Insomnia is one of the most prevalent sleep disorders in the general population, with significant consequences for physical and mental health as well as quality of life. Although it has traditionally been treated with hypnotic drugs, international clinical guidelines recommend cognitive behavioral therapy for insomnia (CBT-I) as the first-line treatment. This paper sets out the different therapeutic alternatives available, both pharmacological and non-pharmacological, with special attention to digital interventions based on CBT, such as the SHUTi program, which have demonstrated high efficacy, cost-effectiveness, and accessibility. Furthermore, it analyzes the role of nursing professionals in the comprehensive management of insomnia: from early detection to clinical assessment, educational interventions, and therapeutic follow-up and the promotion of healthy sleep habits. It concludes that nursing plays a key role in implementing personalized and sustainable therapeutic strategies that improve sleep quality and patient well-being.

KEY WORDS

Insomnia, nursing care, sleep disorders.

DESARROLLO DEL TEMA

El insomnio es un trastorno frecuente que afecta al 10-15 % de la población general y hasta al 40 % de los mayores de 65 años1. Se caracteriza por la dificultad para iniciar o mantener el sueño, o por un sueño no reparador que provoca deterioro funcional durante el día2.
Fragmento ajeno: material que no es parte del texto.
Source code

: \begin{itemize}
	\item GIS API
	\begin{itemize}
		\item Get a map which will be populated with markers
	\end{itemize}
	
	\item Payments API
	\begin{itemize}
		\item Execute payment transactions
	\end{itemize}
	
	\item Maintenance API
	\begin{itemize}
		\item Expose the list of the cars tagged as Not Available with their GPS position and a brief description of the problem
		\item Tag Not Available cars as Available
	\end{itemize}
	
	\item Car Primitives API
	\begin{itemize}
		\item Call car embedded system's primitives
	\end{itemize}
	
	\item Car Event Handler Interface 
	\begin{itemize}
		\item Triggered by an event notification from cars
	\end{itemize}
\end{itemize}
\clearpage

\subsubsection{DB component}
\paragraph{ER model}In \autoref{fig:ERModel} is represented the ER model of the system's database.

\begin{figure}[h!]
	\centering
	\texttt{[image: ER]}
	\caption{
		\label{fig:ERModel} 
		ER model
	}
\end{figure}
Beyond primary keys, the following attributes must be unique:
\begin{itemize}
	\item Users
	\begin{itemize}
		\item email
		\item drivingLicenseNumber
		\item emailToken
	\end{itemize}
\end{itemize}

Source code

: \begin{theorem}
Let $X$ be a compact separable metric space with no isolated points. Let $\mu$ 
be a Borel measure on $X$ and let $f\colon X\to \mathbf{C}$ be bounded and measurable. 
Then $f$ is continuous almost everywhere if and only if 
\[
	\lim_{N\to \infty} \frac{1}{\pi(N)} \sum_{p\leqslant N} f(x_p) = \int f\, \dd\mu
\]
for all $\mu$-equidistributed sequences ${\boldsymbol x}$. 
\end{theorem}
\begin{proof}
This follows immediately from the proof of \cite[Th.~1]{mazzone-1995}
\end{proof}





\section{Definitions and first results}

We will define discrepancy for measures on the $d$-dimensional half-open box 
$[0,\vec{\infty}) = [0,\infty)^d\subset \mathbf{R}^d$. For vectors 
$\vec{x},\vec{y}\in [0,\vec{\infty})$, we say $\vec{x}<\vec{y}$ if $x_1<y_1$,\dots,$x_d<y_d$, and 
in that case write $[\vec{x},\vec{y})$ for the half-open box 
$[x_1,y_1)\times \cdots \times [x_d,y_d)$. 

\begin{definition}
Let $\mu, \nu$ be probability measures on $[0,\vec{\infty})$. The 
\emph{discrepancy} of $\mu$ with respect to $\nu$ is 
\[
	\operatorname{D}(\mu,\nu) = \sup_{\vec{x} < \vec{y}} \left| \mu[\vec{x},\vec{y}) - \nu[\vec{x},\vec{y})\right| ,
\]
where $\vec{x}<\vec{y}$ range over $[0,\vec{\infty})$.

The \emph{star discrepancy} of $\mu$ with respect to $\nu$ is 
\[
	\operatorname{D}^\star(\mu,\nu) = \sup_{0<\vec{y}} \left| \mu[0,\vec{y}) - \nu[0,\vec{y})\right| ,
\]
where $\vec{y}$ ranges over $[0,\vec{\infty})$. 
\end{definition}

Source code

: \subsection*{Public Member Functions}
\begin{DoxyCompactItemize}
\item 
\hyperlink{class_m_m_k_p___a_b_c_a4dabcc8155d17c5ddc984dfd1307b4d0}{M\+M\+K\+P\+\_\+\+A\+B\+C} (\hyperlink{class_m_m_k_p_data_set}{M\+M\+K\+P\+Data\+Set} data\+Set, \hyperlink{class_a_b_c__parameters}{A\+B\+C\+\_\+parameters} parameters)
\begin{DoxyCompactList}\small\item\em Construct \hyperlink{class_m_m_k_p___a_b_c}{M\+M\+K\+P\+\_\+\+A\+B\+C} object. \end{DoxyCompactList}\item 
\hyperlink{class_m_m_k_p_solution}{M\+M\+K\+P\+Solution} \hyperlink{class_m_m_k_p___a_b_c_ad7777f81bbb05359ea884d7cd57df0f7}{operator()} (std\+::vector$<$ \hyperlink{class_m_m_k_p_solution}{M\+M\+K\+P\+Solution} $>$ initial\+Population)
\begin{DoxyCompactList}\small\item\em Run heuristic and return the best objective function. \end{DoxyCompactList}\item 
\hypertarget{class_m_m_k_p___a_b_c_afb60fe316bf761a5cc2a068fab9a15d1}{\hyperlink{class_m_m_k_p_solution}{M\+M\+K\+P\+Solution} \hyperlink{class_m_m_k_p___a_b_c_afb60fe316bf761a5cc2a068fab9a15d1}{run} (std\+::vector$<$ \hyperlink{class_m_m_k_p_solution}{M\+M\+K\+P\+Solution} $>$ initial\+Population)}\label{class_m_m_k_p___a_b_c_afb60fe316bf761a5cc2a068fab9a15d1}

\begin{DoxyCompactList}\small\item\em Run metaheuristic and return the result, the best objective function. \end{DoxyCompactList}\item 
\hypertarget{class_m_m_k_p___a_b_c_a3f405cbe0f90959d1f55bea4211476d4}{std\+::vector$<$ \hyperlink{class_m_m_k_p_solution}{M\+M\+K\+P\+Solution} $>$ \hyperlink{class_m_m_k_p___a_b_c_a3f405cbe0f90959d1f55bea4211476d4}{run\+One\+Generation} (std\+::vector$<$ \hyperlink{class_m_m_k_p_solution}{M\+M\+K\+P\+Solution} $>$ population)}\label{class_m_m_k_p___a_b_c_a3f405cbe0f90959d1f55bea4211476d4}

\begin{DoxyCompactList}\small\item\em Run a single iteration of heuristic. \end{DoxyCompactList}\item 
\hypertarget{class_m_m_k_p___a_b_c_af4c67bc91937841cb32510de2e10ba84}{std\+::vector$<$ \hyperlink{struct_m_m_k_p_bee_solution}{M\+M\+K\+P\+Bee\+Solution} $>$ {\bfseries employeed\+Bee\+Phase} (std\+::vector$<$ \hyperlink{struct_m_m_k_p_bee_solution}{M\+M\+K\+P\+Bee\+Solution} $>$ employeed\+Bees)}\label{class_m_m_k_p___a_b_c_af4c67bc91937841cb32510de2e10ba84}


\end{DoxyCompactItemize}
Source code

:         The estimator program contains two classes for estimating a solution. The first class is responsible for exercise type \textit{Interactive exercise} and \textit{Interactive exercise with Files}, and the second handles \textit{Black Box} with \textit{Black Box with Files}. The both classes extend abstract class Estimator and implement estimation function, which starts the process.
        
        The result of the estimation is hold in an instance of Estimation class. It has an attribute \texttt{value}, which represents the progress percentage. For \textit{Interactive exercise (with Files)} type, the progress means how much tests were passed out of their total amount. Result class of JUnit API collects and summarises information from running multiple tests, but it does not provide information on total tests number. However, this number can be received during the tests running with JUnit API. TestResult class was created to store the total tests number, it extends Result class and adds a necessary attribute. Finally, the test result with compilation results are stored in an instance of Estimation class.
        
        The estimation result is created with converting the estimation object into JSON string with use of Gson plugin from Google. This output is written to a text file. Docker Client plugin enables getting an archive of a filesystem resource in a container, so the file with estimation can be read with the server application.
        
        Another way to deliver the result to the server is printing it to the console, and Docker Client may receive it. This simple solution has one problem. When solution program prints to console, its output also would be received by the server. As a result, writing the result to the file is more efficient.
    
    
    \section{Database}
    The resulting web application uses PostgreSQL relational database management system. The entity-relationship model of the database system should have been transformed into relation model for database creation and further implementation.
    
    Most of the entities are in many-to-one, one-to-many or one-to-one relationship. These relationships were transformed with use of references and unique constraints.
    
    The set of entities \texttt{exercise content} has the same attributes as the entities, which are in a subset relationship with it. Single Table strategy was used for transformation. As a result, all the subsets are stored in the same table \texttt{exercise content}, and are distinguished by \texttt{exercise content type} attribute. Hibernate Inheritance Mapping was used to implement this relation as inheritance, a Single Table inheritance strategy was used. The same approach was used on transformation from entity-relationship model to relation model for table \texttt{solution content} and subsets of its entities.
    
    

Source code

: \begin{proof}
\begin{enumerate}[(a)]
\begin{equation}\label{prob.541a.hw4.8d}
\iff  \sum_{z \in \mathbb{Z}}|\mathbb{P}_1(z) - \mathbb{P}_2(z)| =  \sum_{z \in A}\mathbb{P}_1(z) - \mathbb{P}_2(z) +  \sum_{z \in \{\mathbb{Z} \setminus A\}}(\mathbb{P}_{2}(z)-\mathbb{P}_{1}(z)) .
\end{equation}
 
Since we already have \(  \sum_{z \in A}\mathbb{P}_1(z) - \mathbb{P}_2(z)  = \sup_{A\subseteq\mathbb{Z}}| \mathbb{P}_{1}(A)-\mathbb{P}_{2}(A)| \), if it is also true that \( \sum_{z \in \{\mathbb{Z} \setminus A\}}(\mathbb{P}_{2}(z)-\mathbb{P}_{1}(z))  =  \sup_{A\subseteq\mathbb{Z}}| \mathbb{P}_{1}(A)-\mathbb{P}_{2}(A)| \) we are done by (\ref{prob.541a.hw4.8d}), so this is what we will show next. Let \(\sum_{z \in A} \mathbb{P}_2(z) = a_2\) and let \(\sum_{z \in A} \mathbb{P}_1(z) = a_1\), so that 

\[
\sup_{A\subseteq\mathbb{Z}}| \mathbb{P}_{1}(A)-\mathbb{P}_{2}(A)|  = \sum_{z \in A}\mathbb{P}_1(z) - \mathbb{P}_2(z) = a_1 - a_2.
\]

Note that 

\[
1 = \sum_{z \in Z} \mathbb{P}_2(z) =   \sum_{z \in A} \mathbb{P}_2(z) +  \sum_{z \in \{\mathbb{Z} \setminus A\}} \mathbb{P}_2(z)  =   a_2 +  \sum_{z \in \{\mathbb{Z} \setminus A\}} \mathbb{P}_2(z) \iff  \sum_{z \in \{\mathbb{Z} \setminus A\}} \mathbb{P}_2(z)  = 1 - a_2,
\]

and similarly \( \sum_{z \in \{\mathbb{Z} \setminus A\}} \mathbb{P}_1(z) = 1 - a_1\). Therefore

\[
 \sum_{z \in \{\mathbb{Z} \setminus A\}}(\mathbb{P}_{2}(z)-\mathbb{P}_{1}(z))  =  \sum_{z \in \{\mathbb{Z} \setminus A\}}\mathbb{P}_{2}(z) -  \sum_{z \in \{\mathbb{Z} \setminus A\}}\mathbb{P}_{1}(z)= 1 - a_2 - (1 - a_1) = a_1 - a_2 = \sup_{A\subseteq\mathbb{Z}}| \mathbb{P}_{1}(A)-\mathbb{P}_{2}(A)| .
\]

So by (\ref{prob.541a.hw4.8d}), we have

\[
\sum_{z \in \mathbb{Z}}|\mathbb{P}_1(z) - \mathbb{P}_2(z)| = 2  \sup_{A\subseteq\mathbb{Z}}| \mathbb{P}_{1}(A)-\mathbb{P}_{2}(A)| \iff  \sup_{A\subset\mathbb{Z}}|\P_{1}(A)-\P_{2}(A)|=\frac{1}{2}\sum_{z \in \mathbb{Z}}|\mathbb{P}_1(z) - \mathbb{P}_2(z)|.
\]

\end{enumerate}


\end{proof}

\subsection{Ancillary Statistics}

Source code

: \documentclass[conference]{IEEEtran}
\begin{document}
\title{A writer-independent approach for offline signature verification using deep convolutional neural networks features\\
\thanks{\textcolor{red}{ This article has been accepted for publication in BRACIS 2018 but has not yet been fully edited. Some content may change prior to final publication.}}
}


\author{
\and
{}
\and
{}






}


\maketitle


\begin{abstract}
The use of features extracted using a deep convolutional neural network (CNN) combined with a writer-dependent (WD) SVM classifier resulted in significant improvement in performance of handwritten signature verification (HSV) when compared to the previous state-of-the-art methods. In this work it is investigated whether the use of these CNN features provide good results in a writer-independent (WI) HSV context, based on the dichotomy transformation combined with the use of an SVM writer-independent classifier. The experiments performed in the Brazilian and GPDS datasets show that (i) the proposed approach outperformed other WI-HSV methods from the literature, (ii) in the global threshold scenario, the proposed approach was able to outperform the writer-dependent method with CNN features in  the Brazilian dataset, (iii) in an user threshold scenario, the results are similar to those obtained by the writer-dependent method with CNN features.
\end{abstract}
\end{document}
En el ámbito sanitario, es una de las quejas más habituales en atención primaria (AP). Sin embargo, en muchos casos, el abordaje se limita al tratamiento farmacológico, a pesar de que las principales guías clínicas recomiendan como primera línea la TCC-I3. La falta de profesionales especializados y el coste de las terapias presenciales son las principales barreras que dificultan su implementación1-2.

Por ello, resulta esencial integrar a los profesionales de enfermería en el manejo del insomnio desde una visión biopsicosocial, priorizando intervenciones accesibles, eficaces y sostenibles.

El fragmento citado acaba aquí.